TASK BRIEF —
Lines with the word "save": copy all of them from the entries below.

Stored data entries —
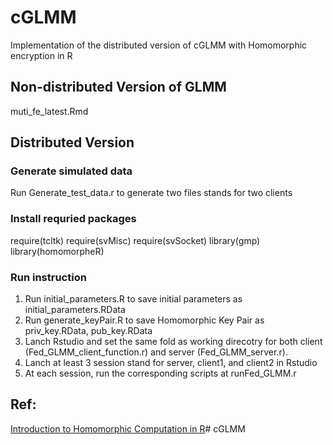 # cGLMM

Implementation of the distributed version of cGLMM with Homomorphic encryption in R

## Non-distributed Version of GLMM
muti_fe_latest.Rmd

## Distributed Version
### Generate simulated data
Run Generate_test_data.r to generate two files stands for two clients
### Install requried packages
require(tcltk)
require(svMisc)
require(svSocket)
library(gmp)
library(homomorpheR)
### Run instruction
1. Run initial_parameters.R to save initial parameters as initial_parameters.RData
2. Run generate_keyPair.R to save Homomorphic Key Pair as priv_key.RData, pub_key.RData
3. Lanch Rstudio and set the same fold as working direcotry for both client (Fed_GLMM_client_function.r) and server (Fed_GLMM_server.r).
4. Lanch at least 3 session stand for server, client1, and client2 in Rstudio
5. At each session, run the corresponding scripts at runFed_GLMM.r

## Ref:
[Introduction to Homomorphic Computation in R](
http://cran.r-project.org.icopy.site/web/packages/homomorpheR/vignettes/introduction.html)# cGLMM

TASK OUTPUT —
1. Run initial_parameters.R to save initial parameters as initial_parameters.RData
2. Run generate_keyPair.R to save Homomorphic Key Pair as priv_key.RData, pub_key.RData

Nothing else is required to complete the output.